The amount of margin required does not only depend on leverage but also on your position size

In fact, as the trade size increases your margin requirement increases as well.

The forex Margin terms you must know

Account balance: 

Total amount of money on your trading account.

After the close of every position, your account balance increases or reduces. It increases with a profit and reduces when your trade closes with a loss.

In addition your account balance does not change when you have trades running unlike equity, profit and loss and free margin. It automatically changes every time you close an open trade.

Margin used:

Amount of money your broker locks to maintain your open position. It is only released at the close of your current position.

The amount of money you use to open a position and is calculated basing on leverage.

Free margin:

As we mentioned before, it is the amount of money that is not involved in any trade. You can use it to open more positions.

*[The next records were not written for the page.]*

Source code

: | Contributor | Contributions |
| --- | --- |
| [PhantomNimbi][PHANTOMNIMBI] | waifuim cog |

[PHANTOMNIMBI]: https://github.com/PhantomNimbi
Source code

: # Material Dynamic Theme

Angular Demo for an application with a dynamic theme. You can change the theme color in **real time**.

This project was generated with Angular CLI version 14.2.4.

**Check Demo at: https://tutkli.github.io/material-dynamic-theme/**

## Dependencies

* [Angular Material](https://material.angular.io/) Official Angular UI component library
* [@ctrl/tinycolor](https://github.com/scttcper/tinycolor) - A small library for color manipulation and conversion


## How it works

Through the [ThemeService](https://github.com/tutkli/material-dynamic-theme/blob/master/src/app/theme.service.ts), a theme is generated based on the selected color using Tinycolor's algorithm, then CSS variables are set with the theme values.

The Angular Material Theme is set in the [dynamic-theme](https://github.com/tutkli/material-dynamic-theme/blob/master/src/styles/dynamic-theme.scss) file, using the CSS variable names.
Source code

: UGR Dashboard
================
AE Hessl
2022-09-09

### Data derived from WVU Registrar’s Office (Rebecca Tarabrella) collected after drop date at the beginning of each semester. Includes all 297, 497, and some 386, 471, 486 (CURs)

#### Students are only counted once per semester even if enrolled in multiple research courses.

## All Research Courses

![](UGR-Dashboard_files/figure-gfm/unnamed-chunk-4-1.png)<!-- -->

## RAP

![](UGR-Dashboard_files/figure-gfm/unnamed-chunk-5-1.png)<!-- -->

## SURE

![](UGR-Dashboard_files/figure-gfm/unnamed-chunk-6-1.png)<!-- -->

This is the difference between equity and the margin used to open a trade.

As your equity increases, the free margin also increases. The opposite is also true

 When there is no open trade  running, your free margin is the same as your account balance.

Equity

This is the account balance plus the floating profit or loss of a running trade.

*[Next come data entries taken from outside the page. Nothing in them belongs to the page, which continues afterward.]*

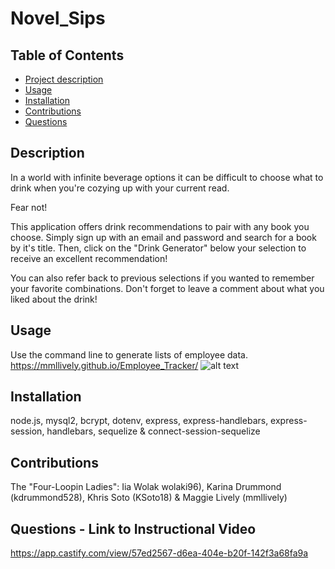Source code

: # Novel_Sips

## Table of Contents
- [Project description](#Description)
- [Usage](#Usage)
- [Installation](#Installation)
- [Contributions](#Contributions)
- [Questions](#Questions)

## Description
In a world with infinite beverage options it can be difficult to choose what to drink when you're cozying up with your current read. 

Fear not! 

This application offers drink recommendations to pair with any book you choose. Simply sign up with an email and password and search for a book by it's title. Then, click on the "Drink Generator" below your selection to receive an excellent recommendation!

You can also refer back to previous selections if you wanted to remember your favorite combinations. Don't forget to leave a comment about what you liked about the drink!


## Usage
Use the command line to generate lists of employee data.
https://mmllively.github.io/Employee_Tracker/
![alt text](./Screen%20Shot%202022-11-03%20at%205.28.42%20PM.png)


## Installation
node.js, mysql2, bcrypt, dotenv, express, express-handlebars, express-session, handlebars, sequelize & connect-session-sequelize

## Contributions
The "Four-Loopin Ladies":
Iia Wolak wolaki96), Karina Drummond (kdrummond528), Khris Soto (KSoto18) & Maggie Lively (mmllively)


## Questions - Link to Instructional Video
https://app.castify.com/view/57ed2567-d6ea-404e-b20f-142f3a68fa9a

Equity = Account balance + Profit/Loss

 When there is no current trade running, your equity is equal to the account balance and  equal to free margin.

In fact, your equity increases with increase in profit and falls with an increase in a loss. Also, it falls with a fall in profits and rises with a fall in a loss.

Margin call.

This is a call you receive from your broker when the equity amount on your account is equal or below the margin level (margin) and the market is still going against you.

At this point you cannot take any additional positions.

You must deposit more money into the account or else some of the open positions will automatically close to limit the risk.

Your broker will close some of your positions starting with ones with a large loss.

Margin level

This is the level where a broker can determine whether you can take any more new trades or not.

Most brokers use 100%. This means, at this level your equity  is equal to margin.

In other wards, you don’t have any free margin to open any new position. You can open new positions only when any of your running trades goes back to profits and your equity increases.

Alternatively, you can add more capital to your account to increase your equity balance and free margin.